Forbedring i ADHD-kjernesymptomer med atomoksetin versus metylfenidat: en metaanalyse av direkte sammenlikninger

OBJECTIVE: Previous studies comparing atomoxetine and methylphenidate to treat ADHD symptoms have been equivocal. This noninferiority meta-analysis compared core ADHD symptom response between atomoxetine and methylphenidate in children and adolescents. METHOD: Selection criteria included randomized, controlled design; duration 6 weeks; and assessment of ADHD Rating Scale-IV-Parent Version: Investigator Administered and Scored (ADHDRS) scores.
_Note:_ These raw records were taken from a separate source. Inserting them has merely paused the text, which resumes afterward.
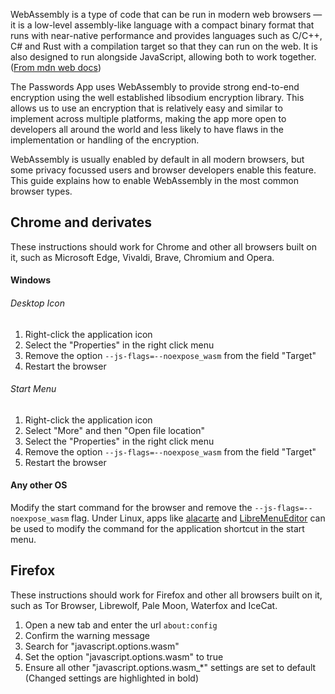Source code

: WebAssembly is a type of code that can be run in modern web browsers — 
it is a low-level assembly-like language with a compact binary format that runs with near-native performance
and provides languages such as C/C++, C# and Rust with a compilation target so that they can run on the web.
It is also designed to run alongside JavaScript, allowing both to work together.
([From mdn web docs](https://developer.mozilla.org/en-US/docs/WebAssembly))

The Passwords App uses WebAssembly to provide strong end-to-end encryption using the well established libsodium encryption library.
This allows us to use an encryption that is relatively easy and similar to implement across multiple platforms,
making the app more open to developers all around the world and less likely to have flaws in the implementation or handling of the encryption.

WebAssembly is usually enabled by default in all modern browsers, but some privacy focussed users and browser developers enable this feature.
This guide explains how to enable WebAssembly in the most common browser types.

## Chrome and derivates
These instructions should work for Chrome and other all browsers built on it, such as Microsoft Edge, Vivaldi, Brave, Chromium and Opera.


#### Windows
###### Desktop Icon
1. Right-click the application icon
2. Select the "Properties" in the right click menu
3. Remove the option `--js-flags=--noexpose_wasm` from the field "Target"
4. Restart the browser

###### Start Menu
1. Right-click the application icon
2. Select "More" and then "Open file location"
3. Select the "Properties" in the right click menu
4. Remove the option `--js-flags=--noexpose_wasm` from the field "Target"
5. Restart the browser

#### Any other OS
Modify the start command for the browser and remove the `--js-flags=--noexpose_wasm` flag.
Under Linux, apps like [alacarte](https://gitlab.gnome.org/GNOME/alacarte) and [LibreMenuEditor](https://flathub.org/apps/page.codeberg.libre_menu_editor.LibreMenuEditor)
can be used to modify the command for the application shortcut in the start menu.


## Firefox
These instructions should work for Firefox and other all browsers built on it, such as Tor Browser, Librewolf, Pale Moon, Waterfox and IceCat.

1. Open a new tab and enter the url `about:config`
2. Confirm the warning message
3. Search for "javascript.options.wasm"
4. Set the option "javascript.options.wasm" to true
5. Ensure all other "javascript.options.wasm_*" settings are set to default (Changed settings are highlighted in bold)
Six-week response rates, defined as >40% reduction in ADHDRS total score, were compared using a noninferiority margin of -15%. RESULTS: Seven studies met inclusion criteria (N = 1,368). After 6 weeks, 53.6% (95% confidence interval [CI] 48.6%-58.4%) of atomoxetine-treated patients (n = 811) had responded compared with 54.4% (47.6%-61.1%) for methylphenidate (n = 557), with atomoxetine demonstrating noninferiority to methylphenidate (absolute difference -0.9%, 95% CI -9.2%-7.5%). CONCLUSION: After 6 weeks of treatment atomoxetine and methylphenidate had comparable efficacy in reducing core ADHD symptoms in children and adolescents.